▸ **WHAT IS EXPECTED**: Reproduce the data that follows in its entirety, character for character.

- - -

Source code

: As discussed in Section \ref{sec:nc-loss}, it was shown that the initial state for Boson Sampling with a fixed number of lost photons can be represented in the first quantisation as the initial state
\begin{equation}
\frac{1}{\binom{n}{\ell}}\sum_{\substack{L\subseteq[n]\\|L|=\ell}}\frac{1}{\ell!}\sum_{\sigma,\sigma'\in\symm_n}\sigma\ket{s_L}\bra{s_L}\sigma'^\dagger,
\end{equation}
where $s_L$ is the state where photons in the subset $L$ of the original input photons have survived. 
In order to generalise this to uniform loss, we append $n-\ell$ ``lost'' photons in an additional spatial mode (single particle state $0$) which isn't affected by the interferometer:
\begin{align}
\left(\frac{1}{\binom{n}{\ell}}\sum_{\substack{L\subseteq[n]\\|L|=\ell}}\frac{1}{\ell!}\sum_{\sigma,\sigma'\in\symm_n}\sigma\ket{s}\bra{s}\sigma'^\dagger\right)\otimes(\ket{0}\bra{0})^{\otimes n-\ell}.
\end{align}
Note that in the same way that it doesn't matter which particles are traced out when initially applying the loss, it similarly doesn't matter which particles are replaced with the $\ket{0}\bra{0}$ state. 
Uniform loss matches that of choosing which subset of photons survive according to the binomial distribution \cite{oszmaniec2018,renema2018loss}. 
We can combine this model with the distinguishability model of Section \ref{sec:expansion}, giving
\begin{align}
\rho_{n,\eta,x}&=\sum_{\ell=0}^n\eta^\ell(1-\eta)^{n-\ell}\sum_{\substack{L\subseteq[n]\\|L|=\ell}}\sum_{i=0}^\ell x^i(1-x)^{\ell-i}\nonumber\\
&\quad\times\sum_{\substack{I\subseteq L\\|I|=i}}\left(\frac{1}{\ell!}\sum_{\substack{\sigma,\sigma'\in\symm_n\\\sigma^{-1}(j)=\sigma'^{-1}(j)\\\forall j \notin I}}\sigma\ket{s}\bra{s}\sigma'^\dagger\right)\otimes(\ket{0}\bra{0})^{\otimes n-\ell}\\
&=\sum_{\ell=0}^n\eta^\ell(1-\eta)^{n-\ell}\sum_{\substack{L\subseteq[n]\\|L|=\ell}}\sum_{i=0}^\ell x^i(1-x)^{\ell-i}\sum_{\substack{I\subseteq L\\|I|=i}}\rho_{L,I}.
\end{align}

- - -

▸ **FINISHED EXERCISE**:
Source code

: As discussed in Section \ref{sec:nc-loss}, it was shown that the initial state for Boson Sampling with a fixed number of lost photons can be represented in the first quantisation as the initial state
\begin{equation}
\frac{1}{\binom{n}{\ell}}\sum_{\substack{L\subseteq[n]\\|L|=\ell}}\frac{1}{\ell!}\sum_{\sigma,\sigma'\in\symm_n}\sigma\ket{s_L}\bra{s_L}\sigma'^\dagger,
\end{equation}
where $s_L$ is the state where photons in the subset $L$ of the original input photons have survived. 
In order to generalise this to uniform loss, we append $n-\ell$ ``lost'' photons in an additional spatial mode (single particle state $0$) which isn't affected by the interferometer:
\begin{align}
\left(\frac{1}{\binom{n}{\ell}}\sum_{\substack{L\subseteq[n]\\|L|=\ell}}\frac{1}{\ell!}\sum_{\sigma,\sigma'\in\symm_n}\sigma\ket{s}\bra{s}\sigma'^\dagger\right)\otimes(\ket{0}\bra{0})^{\otimes n-\ell}.
\end{align}
Note that in the same way that it doesn't matter which particles are traced out when initially applying the loss, it similarly doesn't matter which particles are replaced with the $\ket{0}\bra{0}$ state. 
Uniform loss matches that of choosing which subset of photons survive according to the binomial distribution \cite{oszmaniec2018,renema2018loss}. 
We can combine this model with the distinguishability model of Section \ref{sec:expansion}, giving
\begin{align}
\rho_{n,\eta,x}&=\sum_{\ell=0}^n\eta^\ell(1-\eta)^{n-\ell}\sum_{\substack{L\subseteq[n]\\|L|=\ell}}\sum_{i=0}^\ell x^i(1-x)^{\ell-i}\nonumber\\
&\quad\times\sum_{\substack{I\subseteq L\\|I|=i}}\left(\frac{1}{\ell!}\sum_{\substack{\sigma,\sigma'\in\symm_n\\\sigma^{-1}(j)=\sigma'^{-1}(j)\\\forall j \notin I}}\sigma\ket{s}\bra{s}\sigma'^\dagger\right)\otimes(\ket{0}\bra{0})^{\otimes n-\ell}\\
&=\sum_{\ell=0}^n\eta^\ell(1-\eta)^{n-\ell}\sum_{\substack{L\subseteq[n]\\|L|=\ell}}\sum_{i=0}^\ell x^i(1-x)^{\ell-i}\sum_{\substack{I\subseteq L\\|I|=i}}\rho_{L,I}.
\end{align}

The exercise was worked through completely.